PROBLEM TO WORK ON
Reproduce, please, only the lines from the first line below to the line containing "La configuración que", inclusive.

============================================================

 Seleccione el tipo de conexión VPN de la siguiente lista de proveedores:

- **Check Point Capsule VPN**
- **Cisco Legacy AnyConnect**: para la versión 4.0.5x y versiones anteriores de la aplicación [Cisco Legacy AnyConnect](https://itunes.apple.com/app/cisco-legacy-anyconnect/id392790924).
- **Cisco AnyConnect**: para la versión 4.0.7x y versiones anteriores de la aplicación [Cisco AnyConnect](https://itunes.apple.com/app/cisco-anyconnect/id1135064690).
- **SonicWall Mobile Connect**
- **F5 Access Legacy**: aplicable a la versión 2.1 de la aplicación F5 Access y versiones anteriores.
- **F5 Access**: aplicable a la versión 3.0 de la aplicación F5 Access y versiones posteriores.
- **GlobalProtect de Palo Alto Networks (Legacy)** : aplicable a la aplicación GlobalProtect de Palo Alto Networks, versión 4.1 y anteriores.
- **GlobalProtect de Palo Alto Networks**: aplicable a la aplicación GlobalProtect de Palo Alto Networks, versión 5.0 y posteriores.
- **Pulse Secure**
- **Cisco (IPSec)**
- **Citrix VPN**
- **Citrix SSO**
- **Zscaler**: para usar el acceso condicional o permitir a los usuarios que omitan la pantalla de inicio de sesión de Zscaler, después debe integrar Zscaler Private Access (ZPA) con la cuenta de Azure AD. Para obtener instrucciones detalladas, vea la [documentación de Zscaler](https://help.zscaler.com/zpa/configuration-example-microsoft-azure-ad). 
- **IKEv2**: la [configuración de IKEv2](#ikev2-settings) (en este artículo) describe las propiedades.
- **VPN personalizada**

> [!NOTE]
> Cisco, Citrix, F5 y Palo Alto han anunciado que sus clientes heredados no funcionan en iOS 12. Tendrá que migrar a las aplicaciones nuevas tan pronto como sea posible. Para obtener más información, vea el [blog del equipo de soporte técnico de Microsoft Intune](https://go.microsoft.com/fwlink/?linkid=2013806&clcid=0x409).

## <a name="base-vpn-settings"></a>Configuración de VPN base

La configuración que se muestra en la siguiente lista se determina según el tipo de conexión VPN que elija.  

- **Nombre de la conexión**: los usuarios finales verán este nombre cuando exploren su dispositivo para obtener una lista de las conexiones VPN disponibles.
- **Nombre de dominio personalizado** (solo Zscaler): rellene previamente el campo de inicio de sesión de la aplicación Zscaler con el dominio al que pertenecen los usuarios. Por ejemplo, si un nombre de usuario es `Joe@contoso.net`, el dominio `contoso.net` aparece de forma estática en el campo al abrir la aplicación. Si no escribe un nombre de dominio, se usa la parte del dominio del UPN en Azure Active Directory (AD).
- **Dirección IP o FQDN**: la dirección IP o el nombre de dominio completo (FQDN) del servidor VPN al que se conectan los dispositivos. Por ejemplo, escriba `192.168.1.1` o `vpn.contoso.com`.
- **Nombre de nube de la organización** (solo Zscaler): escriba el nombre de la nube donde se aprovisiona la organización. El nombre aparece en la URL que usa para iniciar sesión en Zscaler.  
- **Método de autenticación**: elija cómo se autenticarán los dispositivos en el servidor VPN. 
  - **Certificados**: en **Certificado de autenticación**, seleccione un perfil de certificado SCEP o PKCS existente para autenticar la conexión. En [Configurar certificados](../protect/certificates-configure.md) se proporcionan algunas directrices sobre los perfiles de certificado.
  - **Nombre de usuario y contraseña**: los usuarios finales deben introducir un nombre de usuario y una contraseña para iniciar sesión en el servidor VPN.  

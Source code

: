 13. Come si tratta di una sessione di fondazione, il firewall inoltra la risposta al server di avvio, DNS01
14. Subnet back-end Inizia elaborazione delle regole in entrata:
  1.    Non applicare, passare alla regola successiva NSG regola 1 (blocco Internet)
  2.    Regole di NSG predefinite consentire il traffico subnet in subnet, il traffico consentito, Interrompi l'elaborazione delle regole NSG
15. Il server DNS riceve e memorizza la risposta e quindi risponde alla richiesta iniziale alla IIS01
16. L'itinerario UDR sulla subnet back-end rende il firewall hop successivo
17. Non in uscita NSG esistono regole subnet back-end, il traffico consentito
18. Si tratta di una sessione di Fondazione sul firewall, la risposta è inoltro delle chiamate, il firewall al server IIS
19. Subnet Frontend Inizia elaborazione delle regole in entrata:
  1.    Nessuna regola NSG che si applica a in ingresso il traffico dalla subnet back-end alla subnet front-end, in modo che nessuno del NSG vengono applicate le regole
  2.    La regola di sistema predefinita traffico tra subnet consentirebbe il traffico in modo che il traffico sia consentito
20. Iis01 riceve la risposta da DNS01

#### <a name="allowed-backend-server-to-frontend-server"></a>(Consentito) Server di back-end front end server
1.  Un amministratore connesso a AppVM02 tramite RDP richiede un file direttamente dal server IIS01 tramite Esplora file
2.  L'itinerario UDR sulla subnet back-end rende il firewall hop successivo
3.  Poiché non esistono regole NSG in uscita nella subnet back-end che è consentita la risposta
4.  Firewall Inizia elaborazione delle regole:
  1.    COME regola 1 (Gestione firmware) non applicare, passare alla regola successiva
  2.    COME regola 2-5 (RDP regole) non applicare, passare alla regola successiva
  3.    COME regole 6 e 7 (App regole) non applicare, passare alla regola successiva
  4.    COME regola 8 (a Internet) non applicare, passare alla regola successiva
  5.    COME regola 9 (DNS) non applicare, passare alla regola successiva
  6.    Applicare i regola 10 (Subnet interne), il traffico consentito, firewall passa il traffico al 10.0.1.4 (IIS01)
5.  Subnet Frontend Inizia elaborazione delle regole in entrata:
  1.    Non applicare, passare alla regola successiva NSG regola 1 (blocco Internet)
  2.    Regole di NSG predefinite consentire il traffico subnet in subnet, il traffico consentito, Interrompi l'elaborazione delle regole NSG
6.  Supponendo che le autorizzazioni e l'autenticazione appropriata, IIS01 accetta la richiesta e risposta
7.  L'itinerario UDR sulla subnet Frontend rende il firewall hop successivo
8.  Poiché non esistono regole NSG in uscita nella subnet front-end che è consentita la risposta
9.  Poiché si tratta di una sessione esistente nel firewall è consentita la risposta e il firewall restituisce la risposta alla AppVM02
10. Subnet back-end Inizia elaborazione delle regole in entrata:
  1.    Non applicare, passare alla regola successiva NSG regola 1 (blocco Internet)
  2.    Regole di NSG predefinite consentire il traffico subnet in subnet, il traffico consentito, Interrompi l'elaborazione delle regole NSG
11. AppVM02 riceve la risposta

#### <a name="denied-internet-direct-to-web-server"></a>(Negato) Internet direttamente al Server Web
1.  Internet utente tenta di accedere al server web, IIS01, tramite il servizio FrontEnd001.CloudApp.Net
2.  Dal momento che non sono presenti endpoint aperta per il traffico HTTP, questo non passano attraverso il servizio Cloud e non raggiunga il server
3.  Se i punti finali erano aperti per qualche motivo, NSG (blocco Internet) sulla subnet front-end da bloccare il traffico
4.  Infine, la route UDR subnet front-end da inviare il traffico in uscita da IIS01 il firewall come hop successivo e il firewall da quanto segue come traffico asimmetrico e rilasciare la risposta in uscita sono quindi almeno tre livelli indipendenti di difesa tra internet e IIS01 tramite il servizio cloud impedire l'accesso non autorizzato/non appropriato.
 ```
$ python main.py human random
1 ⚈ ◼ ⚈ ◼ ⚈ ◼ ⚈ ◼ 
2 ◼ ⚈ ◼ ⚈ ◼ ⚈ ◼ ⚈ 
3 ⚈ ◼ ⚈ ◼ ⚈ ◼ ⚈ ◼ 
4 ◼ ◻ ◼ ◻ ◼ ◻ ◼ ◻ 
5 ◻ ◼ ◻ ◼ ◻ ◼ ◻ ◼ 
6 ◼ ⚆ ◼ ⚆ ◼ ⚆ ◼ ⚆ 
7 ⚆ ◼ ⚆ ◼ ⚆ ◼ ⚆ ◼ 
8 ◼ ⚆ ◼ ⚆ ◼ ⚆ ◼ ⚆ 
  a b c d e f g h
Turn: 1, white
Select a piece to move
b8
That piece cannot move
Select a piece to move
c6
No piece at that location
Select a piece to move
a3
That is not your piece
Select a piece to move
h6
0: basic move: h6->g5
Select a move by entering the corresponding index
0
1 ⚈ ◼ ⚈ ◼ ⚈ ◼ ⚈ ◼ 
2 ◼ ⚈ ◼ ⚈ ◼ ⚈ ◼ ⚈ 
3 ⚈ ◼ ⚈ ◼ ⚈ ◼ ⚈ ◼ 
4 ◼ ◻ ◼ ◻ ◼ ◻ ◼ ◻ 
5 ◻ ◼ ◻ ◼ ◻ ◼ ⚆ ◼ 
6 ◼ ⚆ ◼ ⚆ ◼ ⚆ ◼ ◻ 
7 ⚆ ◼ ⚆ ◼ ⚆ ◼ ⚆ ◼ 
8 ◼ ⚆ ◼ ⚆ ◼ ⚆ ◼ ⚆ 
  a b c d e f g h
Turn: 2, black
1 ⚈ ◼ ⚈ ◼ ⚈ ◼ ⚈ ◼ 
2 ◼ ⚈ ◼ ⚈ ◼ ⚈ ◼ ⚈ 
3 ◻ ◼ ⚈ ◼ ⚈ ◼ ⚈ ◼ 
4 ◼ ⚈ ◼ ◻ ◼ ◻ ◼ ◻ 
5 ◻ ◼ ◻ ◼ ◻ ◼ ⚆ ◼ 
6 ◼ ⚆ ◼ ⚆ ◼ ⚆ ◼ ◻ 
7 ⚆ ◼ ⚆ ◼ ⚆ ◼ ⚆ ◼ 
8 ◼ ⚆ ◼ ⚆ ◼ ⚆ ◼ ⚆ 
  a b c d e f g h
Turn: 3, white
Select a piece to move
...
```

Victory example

============================================================

RESPONSE AREA
 Seleccione el tipo de conexión VPN de la siguiente lista de proveedores:

- **Check Point Capsule VPN**
- **Cisco Legacy AnyConnect**: para la versión 4.0.5x y versiones anteriores de la aplicación [Cisco Legacy AnyConnect](https://itunes.apple.com/app/cisco-legacy-anyconnect/id392790924).
- **Cisco AnyConnect**: para la versión 4.0.7x y versiones anteriores de la aplicación [Cisco AnyConnect](https://itunes.apple.com/app/cisco-anyconnect/id1135064690).
- **SonicWall Mobile Connect**
- **F5 Access Legacy**: aplicable a la versión 2.1 de la aplicación F5 Access y versiones anteriores.
- **F5 Access**: aplicable a la versión 3.0 de la aplicación F5 Access y versiones posteriores.
- **GlobalProtect de Palo Alto Networks (Legacy)** : aplicable a la aplicación GlobalProtect de Palo Alto Networks, versión 4.1 y anteriores.
- **GlobalProtect de Palo Alto Networks**: aplicable a la aplicación GlobalProtect de Palo Alto Networks, versión 5.0 y posteriores.
- **Pulse Secure**
- **Cisco (IPSec)**
- **Citrix VPN**
- **Citrix SSO**
- **Zscaler**: para usar el acceso condicional o permitir a los usuarios que omitan la pantalla de inicio de sesión de Zscaler, después debe integrar Zscaler Private Access (ZPA) con la cuenta de Azure AD. Para obtener instrucciones detalladas, vea la [documentación de Zscaler](https://help.zscaler.com/zpa/configuration-example-microsoft-azure-ad). 
- **IKEv2**: la [configuración de IKEv2](#ikev2-settings) (en este artículo) describe las propiedades.
- **VPN personalizada**

> [!NOTE]
> Cisco, Citrix, F5 y Palo Alto han anunciado que sus clientes heredados no funcionan en iOS 12. Tendrá que migrar a las aplicaciones nuevas tan pronto como sea posible. Para obtener más información, vea el [blog del equipo de soporte técnico de Microsoft Intune](https://go.microsoft.com/fwlink/?linkid=2013806&clcid=0x409).

## <a name="base-vpn-settings"></a>Configuración de VPN base

La configuración que se muestra en la siguiente lista se determina según el tipo de conexión VPN que elija.  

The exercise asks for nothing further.